AVAILABLE DATA START

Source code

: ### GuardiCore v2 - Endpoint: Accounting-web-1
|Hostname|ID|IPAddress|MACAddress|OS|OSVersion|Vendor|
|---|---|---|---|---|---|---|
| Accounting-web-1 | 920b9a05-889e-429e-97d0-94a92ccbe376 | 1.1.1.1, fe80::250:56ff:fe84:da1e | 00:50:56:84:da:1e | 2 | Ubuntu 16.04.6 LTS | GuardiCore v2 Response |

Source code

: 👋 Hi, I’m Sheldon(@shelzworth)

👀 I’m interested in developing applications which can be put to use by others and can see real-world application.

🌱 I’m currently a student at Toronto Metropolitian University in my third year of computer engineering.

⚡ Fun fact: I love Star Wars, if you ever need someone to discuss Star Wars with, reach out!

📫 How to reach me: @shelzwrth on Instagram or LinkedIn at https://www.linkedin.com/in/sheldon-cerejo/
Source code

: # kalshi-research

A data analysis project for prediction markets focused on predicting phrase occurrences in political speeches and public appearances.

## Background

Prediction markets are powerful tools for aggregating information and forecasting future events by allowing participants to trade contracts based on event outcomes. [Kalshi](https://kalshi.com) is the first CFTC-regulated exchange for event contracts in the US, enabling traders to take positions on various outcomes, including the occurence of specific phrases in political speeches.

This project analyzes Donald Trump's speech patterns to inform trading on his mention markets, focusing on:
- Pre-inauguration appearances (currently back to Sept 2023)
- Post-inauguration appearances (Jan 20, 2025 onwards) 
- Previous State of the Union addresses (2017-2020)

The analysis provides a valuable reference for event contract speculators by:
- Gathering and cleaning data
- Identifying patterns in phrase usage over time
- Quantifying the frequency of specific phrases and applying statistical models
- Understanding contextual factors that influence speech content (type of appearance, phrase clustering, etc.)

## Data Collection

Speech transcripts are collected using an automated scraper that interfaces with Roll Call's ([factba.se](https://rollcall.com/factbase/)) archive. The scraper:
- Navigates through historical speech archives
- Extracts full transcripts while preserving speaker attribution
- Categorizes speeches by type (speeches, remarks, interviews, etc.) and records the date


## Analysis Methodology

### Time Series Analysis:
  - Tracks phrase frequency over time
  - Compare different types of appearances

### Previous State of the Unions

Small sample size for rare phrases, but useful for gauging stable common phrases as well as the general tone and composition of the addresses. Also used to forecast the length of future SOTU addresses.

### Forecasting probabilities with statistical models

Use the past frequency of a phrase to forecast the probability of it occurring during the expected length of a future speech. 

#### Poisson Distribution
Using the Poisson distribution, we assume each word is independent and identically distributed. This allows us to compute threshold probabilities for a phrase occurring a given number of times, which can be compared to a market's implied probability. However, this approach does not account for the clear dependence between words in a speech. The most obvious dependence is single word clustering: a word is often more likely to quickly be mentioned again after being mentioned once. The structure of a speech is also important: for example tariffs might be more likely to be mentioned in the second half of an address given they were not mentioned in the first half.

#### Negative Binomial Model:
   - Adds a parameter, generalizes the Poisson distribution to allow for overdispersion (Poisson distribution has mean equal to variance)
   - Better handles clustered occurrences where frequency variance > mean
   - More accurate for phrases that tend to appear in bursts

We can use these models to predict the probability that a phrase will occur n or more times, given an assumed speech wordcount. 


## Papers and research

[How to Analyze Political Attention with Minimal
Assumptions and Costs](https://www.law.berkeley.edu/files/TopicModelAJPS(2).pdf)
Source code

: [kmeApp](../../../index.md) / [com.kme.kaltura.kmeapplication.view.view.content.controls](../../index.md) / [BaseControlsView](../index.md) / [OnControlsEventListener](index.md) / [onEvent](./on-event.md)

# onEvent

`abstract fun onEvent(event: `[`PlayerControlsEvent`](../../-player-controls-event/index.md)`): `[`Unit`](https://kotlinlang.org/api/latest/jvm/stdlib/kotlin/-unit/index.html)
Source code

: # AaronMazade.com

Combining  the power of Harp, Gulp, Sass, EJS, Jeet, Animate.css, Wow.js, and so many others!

AVAILABLE DATA END

■ YOUR OBJECTIVE
Each record must be printed again, word for word, with nothing dropped.

■ COMPLETED EXERCISE
Source code

: ### GuardiCore v2 - Endpoint: Accounting-web-1
|Hostname|ID|IPAddress|MACAddress|OS|OSVersion|Vendor|
|---|---|---|---|---|---|---|
| Accounting-web-1 | 920b9a05-889e-429e-97d0-94a92ccbe376 | 1.1.1.1, fe80::250:56ff:fe84:da1e | 00:50:56:84:da:1e | 2 | Ubuntu 16.04.6 LTS | GuardiCore v2 Response |

Source code

: 👋 Hi, I’m Sheldon(@shelzworth)

👀 I’m interested in developing applications which can be put to use by others and can see real-world application.

🌱 I’m currently a student at Toronto Metropolitian University in my third year of computer engineering.

⚡ Fun fact: I love Star Wars, if you ever need someone to discuss Star Wars with, reach out!

📫 How to reach me: @shelzwrth on Instagram or LinkedIn at https://www.linkedin.com/in/sheldon-cerejo/
Source code

: # kalshi-research

A data analysis project for prediction markets focused on predicting phrase occurrences in political speeches and public appearances.

## Background

Prediction markets are powerful tools for aggregating information and forecasting future events by allowing participants to trade contracts based on event outcomes. [Kalshi](https://kalshi.com) is the first CFTC-regulated exchange for event contracts in the US, enabling traders to take positions on various outcomes, including the occurence of specific phrases in political speeches.

This project analyzes Donald Trump's speech patterns to inform trading on his mention markets, focusing on:
- Pre-inauguration appearances (currently back to Sept 2023)
- Post-inauguration appearances (Jan 20, 2025 onwards) 
- Previous State of the Union addresses (2017-2020)

The analysis provides a valuable reference for event contract speculators by:
- Gathering and cleaning data
- Identifying patterns in phrase usage over time
- Quantifying the frequency of specific phrases and applying statistical models
- Understanding contextual factors that influence speech content (type of appearance, phrase clustering, etc.)

## Data Collection

Speech transcripts are collected using an automated scraper that interfaces with Roll Call's ([factba.se](https://rollcall.com/factbase/)) archive. The scraper:
- Navigates through historical speech archives
- Extracts full transcripts while preserving speaker attribution
- Categorizes speeches by type (speeches, remarks, interviews, etc.) and records the date


## Analysis Methodology

### Time Series Analysis:
  - Tracks phrase frequency over time
  - Compare different types of appearances

### Previous State of the Unions

Small sample size for rare phrases, but useful for gauging stable common phrases as well as the general tone and composition of the addresses. Also used to forecast the length of future SOTU addresses.

### Forecasting probabilities with statistical models

Use the past frequency of a phrase to forecast the probability of it occurring during the expected length of a future speech. 

#### Poisson Distribution
Using the Poisson distribution, we assume each word is independent and identically distributed. This allows us to compute threshold probabilities for a phrase occurring a given number of times, which can be compared to a market's implied probability. However, this approach does not account for the clear dependence between words in a speech. The most obvious dependence is single word clustering: a word is often more likely to quickly be mentioned again after being mentioned once. The structure of a speech is also important: for example tariffs might be more likely to be mentioned in the second half of an address given they were not mentioned in the first half.

#### Negative Binomial Model:
   - Adds a parameter, generalizes the Poisson distribution to allow for overdispersion (Poisson distribution has mean equal to variance)
   - Better handles clustered occurrences where frequency variance > mean
   - More accurate for phrases that tend to appear in bursts

We can use these models to predict the probability that a phrase will occur n or more times, given an assumed speech wordcount. 


## Papers and research

[How to Analyze Political Attention with Minimal
Assumptions and Costs](https://www.law.berkeley.edu/files/TopicModelAJPS(2).pdf)
Source code

: [kmeApp](../../../index.md) / [com.kme.kaltura.kmeapplication.view.view.content.controls](../../index.md) / [BaseControlsView](../index.md) / [OnControlsEventListener](index.md) / [onEvent](./on-event.md)

# onEvent

`abstract fun onEvent(event: `[`PlayerControlsEvent`](../../-player-controls-event/index.md)`): `[`Unit`](https://kotlinlang.org/api/latest/jvm/stdlib/kotlin/-unit/index.html)
Source code

: # AaronMazade.com

Combining  the power of Harp, Gulp, Sass, EJS, Jeet, Animate.css, Wow.js, and so many others!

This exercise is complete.